══ DATA EXTRACT
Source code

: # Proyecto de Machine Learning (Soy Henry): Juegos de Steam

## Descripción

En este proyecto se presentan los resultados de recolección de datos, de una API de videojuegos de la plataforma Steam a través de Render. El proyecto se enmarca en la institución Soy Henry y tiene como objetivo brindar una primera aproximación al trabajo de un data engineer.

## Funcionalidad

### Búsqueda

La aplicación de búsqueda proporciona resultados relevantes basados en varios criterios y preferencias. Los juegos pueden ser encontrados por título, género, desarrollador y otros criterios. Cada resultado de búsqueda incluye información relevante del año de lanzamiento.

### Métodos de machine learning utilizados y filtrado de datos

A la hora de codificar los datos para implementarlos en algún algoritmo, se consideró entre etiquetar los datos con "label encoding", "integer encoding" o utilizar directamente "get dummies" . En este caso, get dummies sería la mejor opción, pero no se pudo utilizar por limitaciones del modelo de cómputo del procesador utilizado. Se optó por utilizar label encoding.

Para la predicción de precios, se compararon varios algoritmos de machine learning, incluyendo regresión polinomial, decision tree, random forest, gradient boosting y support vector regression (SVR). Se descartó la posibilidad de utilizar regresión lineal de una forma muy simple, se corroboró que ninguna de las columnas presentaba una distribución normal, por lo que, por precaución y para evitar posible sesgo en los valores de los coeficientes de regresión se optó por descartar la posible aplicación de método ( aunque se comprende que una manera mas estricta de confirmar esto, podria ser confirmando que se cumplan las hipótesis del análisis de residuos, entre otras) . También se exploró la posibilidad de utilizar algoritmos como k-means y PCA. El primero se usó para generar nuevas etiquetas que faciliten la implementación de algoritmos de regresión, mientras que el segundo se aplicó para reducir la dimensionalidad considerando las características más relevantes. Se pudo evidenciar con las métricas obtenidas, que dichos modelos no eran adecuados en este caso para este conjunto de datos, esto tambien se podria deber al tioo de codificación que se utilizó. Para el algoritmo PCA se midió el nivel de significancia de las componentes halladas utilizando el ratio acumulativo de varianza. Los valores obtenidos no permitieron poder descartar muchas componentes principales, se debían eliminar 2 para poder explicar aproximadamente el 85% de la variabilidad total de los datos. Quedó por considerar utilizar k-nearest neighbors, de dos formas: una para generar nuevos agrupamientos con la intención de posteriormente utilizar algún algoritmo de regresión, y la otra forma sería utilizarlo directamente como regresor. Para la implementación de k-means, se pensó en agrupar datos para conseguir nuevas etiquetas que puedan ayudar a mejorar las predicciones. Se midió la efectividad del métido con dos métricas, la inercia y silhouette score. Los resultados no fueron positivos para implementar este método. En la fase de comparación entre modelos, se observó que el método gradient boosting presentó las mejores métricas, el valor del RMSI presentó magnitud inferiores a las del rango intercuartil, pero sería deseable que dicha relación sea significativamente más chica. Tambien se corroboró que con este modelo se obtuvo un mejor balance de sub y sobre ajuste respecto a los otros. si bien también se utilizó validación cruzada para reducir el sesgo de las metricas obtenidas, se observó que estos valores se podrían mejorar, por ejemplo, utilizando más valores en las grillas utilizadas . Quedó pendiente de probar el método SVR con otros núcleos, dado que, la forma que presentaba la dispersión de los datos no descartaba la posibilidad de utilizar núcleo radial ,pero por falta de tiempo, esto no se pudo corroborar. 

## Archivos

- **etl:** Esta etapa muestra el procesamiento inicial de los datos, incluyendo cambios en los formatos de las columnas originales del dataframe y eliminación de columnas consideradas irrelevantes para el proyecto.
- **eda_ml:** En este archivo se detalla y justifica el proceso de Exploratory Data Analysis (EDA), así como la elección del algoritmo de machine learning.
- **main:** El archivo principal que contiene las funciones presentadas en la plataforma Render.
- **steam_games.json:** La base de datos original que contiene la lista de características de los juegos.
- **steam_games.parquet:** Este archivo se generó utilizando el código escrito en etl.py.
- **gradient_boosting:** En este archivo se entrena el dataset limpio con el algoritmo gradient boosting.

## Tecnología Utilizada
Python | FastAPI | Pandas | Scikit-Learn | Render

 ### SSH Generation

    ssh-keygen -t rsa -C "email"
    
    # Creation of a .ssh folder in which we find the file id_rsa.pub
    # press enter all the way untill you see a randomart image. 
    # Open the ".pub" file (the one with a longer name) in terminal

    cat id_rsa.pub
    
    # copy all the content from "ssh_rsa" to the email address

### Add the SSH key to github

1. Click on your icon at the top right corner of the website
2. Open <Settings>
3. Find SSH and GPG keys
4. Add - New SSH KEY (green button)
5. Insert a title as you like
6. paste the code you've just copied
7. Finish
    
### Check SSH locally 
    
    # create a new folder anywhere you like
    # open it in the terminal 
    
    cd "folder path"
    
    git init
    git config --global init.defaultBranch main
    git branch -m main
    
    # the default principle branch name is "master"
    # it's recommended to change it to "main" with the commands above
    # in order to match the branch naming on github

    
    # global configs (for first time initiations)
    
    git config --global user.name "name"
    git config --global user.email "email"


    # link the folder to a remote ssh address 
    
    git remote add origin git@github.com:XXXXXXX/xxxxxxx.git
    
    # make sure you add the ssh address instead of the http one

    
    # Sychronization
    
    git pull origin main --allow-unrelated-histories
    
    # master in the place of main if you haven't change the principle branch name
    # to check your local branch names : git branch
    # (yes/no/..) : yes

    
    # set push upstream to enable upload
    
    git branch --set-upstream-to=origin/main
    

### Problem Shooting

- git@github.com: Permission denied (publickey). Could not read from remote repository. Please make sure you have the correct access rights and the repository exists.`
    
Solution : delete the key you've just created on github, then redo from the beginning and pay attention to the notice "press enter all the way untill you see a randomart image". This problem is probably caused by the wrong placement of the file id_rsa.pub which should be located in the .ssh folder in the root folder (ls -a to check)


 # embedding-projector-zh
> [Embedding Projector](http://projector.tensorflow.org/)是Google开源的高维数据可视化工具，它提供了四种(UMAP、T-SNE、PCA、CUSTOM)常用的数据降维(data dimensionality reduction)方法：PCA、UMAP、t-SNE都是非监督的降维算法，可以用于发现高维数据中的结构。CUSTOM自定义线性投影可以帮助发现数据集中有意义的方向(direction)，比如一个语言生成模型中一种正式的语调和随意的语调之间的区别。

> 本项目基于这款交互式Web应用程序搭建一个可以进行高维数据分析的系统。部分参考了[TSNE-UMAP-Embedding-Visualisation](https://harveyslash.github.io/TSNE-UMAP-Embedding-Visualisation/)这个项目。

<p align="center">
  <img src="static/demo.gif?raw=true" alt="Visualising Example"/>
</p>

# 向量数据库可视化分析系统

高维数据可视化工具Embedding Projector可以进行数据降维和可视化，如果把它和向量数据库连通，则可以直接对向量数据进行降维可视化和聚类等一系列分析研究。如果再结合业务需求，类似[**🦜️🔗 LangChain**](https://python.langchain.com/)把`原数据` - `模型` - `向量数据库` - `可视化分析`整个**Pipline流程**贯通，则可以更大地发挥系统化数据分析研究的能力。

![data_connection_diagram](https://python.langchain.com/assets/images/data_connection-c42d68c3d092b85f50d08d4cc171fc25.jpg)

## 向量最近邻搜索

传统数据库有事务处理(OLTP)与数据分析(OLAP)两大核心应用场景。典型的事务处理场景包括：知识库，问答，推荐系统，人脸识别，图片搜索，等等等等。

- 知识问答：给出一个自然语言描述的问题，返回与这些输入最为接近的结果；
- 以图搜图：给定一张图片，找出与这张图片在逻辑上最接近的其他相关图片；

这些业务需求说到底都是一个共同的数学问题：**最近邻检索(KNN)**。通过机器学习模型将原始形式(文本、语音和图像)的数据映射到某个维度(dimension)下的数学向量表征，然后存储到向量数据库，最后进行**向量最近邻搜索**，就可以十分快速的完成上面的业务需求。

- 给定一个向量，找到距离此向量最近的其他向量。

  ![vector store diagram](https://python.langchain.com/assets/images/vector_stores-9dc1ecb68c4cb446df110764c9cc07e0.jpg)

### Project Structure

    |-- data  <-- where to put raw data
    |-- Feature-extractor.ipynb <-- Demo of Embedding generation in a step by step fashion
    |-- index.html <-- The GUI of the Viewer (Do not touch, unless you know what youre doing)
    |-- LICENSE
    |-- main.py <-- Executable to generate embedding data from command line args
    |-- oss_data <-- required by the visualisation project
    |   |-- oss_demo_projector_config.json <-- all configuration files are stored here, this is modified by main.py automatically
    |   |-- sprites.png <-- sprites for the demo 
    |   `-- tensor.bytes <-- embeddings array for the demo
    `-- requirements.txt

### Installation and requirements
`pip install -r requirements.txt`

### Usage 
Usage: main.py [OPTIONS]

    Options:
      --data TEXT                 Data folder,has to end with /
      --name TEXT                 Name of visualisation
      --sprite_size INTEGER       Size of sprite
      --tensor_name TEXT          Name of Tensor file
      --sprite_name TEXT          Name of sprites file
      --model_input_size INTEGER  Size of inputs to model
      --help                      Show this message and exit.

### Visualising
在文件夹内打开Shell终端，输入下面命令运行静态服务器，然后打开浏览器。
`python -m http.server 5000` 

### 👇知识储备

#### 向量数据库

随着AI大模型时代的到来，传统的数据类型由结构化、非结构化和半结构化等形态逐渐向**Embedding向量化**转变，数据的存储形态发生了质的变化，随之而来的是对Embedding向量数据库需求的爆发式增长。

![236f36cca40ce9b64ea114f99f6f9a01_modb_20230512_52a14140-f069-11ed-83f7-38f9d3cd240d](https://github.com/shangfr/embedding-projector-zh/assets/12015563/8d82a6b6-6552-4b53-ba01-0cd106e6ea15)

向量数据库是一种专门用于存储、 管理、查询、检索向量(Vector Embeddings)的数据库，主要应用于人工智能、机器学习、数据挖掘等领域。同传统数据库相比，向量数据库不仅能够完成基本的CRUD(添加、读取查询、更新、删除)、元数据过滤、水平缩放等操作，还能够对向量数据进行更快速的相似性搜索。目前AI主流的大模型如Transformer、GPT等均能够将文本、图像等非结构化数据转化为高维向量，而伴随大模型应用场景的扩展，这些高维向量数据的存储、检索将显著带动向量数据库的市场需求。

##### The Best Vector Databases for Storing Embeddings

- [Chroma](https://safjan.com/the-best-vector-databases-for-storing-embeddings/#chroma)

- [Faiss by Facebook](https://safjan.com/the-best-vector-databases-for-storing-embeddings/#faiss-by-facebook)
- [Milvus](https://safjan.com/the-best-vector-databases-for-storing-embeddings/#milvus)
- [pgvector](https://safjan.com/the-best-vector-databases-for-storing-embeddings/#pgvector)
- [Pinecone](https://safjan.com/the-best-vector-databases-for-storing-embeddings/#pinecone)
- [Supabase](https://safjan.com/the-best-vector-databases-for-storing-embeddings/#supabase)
════
**ACTIVITY:**
Find how many lines in the entries above use the word "master". Write the number alone.

**SOLUTION FOR THIS TASK:**
2